I'm really struggling with 'why am I making any effort to R' right now.

I need some good advice to at least give this a go, to at least give benefit of the doubt that things might be different from here on out.

Hardest thing to deal with though, is I thought we were so good and strong, and to now realise, he, is no different to any other selfish pig of a man is killing me, slowly!

HELP ME TO MAKE THE RIGHT CHOICES, I'm feeling like a fool right now, who has been taken for the ultimate ride.
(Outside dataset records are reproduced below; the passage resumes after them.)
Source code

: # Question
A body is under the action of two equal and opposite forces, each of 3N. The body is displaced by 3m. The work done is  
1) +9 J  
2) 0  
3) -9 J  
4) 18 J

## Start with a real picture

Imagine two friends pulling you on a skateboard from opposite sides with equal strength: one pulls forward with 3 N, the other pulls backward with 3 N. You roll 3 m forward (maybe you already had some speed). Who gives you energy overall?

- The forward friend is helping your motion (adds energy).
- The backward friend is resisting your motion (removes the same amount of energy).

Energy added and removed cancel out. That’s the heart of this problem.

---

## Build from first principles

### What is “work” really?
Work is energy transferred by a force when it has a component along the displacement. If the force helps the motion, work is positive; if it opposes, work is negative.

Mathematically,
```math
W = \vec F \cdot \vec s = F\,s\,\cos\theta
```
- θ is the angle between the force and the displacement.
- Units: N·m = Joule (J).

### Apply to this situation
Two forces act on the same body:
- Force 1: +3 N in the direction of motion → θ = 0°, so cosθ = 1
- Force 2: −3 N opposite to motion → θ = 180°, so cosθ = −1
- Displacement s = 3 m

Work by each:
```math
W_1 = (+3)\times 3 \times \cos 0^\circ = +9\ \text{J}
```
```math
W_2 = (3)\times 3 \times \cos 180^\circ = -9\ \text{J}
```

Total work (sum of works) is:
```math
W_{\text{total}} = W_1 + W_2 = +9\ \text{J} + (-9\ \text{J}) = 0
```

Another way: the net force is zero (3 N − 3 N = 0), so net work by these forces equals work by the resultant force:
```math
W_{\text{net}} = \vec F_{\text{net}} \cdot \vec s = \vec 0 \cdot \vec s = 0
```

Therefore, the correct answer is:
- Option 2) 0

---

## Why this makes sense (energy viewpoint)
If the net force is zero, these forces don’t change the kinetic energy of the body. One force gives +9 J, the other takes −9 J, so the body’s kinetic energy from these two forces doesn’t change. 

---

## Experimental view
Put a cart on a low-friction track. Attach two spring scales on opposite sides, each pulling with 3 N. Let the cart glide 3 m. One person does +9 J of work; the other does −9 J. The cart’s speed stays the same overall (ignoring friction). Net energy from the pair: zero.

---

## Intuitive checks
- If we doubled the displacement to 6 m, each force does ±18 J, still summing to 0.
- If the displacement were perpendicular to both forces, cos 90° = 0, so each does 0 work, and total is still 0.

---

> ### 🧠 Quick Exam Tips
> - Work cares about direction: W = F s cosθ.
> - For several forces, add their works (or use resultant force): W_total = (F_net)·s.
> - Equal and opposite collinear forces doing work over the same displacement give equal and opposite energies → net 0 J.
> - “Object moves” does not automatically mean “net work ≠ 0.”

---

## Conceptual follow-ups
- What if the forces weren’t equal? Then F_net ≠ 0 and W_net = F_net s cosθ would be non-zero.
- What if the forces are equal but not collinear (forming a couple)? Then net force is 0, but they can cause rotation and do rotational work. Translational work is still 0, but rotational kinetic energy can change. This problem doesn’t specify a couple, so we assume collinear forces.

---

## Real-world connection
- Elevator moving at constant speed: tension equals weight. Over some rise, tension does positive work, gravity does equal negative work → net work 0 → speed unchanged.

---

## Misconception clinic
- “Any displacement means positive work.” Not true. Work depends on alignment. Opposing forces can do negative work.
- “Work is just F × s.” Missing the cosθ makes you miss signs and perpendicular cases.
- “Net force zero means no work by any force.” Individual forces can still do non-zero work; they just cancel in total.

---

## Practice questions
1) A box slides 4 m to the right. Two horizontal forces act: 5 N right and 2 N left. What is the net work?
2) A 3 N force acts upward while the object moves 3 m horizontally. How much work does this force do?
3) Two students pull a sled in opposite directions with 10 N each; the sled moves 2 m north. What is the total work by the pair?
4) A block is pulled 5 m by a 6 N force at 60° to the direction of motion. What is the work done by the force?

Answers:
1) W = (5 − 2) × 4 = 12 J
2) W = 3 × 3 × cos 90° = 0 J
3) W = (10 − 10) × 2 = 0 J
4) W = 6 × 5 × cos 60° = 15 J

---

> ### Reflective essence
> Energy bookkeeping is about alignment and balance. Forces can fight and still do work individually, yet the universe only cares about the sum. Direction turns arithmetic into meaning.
I do not trust myself to see things clearly at this time, and I struggle to trust the man who I thought I could trust to always do the right thing by me and his family.


----------



## canttrustu (Feb 22, 2012)

Within weeks of dday you cant possibly trust him yet. Trust is something that will have to be earned over time by him thru effort and true remorse. What is HE doing to help YOU right now before I go any further?


----------



## wiigirl (Jun 14, 2012)

canttrustu said:


> Within weeks of dday you cant possibly trust him yet. Trust is something that will have to be earned over time by him thru effort and true remorse. What is HE doing to help YOU right now before I go any further?


100% agree!








_Posted via Mobile Device_


----------



## lesley70 (Oct 8, 2012)

As much as can be expected, he has given me all passwords, emails, phone, his word he regrets what he has done, he seems remorseful....but I struggle with all of this as ive become so untrusting.

Everything now could be a lie, to stay in the home, to stay with me and his kids. I don't doubt he loves us. But he cheated 3 times with colleagues, for no real good reason other than he could.

When I look at him, he looks all sad and sorrowful, and most of me thinks this is all an act.

It might be genuine, it might be fake, how do I know what is truth.


----------



## Hope1964 (Sep 26, 2011)

I struggled with this for months. I still do, actually, at times, if something triggers me. In MC a month ago, we were discussing trust and hubby turned to me, frustrated, and said, WHY don't you just TRUST me?!?!? And I lost it on him. I mean, how the he!! can he expect me to trust him after what he did? That was a BAD BAD day, by far the worst I've had in almost two years.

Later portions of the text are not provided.